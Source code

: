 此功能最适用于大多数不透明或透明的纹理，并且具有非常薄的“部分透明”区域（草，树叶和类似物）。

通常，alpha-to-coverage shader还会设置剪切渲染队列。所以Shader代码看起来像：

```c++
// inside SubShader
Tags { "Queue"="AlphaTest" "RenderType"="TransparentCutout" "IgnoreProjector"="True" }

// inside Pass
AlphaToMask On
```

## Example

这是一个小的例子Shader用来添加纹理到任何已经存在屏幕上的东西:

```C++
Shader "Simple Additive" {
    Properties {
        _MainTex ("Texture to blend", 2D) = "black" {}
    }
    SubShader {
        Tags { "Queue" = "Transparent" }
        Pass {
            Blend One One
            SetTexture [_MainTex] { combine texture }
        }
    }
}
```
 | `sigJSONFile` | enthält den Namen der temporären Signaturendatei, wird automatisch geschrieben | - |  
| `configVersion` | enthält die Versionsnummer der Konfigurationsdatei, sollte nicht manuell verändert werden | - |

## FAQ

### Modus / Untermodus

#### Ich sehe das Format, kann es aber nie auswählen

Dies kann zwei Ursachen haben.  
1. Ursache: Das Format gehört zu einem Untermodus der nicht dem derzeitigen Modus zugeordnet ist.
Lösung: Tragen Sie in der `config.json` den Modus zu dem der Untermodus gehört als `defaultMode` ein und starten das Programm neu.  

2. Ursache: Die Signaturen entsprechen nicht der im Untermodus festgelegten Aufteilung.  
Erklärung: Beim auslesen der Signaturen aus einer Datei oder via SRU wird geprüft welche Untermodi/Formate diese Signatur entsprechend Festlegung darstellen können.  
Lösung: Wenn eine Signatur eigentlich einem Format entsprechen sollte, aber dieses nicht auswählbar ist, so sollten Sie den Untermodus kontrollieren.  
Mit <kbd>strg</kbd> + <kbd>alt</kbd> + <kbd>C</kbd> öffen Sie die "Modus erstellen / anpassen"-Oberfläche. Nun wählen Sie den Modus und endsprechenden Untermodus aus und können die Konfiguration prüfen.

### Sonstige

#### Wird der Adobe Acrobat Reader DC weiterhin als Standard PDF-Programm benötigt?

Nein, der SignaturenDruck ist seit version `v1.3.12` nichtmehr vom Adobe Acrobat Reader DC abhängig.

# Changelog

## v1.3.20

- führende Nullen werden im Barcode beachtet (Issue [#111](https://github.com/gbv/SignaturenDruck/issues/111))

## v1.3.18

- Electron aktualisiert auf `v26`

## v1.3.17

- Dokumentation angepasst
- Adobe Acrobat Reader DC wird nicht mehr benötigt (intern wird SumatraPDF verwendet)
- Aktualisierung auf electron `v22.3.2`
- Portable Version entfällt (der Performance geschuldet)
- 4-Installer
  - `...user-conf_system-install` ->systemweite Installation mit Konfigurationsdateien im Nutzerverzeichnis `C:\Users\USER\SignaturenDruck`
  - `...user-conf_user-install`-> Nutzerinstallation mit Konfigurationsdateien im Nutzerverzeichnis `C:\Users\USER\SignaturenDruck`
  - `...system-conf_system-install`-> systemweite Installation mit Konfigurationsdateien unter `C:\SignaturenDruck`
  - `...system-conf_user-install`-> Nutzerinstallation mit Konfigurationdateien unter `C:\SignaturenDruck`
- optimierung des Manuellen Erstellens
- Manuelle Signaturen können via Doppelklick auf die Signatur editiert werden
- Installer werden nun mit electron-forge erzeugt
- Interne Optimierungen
------------------------------------------------------------------------
◆ TASK ITEM ◆
If a line in the entries above contains the word "Users", copy it.

◆ EXERCISE RESPONSE ◆
  - `...user-conf_system-install` ->systemweite Installation mit Konfigurationsdateien im Nutzerverzeichnis `C:\Users\USER\SignaturenDruck`
  - `...user-conf_user-install`-> Nutzerinstallation mit Konfigurationsdateien im Nutzerverzeichnis `C:\Users\USER\SignaturenDruck`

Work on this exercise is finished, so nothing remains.